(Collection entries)
################

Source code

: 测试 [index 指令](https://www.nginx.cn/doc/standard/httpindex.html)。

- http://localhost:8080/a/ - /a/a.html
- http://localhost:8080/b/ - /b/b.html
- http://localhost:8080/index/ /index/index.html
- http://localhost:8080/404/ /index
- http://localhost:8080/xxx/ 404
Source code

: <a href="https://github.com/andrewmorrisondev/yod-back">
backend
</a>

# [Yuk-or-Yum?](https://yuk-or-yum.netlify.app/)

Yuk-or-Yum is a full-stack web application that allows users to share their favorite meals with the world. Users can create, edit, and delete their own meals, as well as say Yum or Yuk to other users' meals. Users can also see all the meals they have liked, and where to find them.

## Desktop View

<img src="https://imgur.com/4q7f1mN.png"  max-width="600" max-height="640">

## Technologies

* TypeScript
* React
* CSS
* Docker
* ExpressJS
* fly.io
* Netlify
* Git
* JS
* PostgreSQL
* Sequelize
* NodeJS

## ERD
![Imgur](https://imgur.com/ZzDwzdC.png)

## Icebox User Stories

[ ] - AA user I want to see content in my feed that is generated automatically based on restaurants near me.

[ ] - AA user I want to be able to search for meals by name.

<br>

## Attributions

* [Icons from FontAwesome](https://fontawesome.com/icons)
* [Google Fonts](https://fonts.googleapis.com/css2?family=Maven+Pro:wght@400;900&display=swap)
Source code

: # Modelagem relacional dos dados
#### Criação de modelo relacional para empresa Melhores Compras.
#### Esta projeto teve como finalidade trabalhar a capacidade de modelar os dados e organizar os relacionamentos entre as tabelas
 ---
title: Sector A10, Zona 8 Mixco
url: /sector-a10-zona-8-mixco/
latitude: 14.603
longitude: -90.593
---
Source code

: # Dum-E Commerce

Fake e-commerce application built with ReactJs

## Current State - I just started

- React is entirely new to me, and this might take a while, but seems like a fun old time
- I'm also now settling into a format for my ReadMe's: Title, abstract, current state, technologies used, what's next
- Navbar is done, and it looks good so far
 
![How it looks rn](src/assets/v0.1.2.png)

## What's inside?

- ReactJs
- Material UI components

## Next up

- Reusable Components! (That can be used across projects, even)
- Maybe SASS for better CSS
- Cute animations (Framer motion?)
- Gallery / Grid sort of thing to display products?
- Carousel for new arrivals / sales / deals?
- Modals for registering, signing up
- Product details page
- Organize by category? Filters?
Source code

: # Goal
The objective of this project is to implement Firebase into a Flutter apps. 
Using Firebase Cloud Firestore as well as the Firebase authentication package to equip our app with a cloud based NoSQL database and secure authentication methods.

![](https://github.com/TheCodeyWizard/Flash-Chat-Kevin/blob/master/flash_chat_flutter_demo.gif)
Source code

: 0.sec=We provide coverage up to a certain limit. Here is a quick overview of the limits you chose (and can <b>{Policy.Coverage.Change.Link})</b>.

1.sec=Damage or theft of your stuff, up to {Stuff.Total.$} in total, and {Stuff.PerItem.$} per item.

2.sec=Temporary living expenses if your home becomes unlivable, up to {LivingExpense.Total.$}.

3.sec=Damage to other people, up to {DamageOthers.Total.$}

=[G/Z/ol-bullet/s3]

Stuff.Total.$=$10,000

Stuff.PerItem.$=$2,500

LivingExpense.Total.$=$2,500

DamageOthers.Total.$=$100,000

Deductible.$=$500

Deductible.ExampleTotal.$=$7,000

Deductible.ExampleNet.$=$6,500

################

## Task instructions
Using the entries above, say how many lines contain the string "localhost"; the number is the full reply.

## Task output
5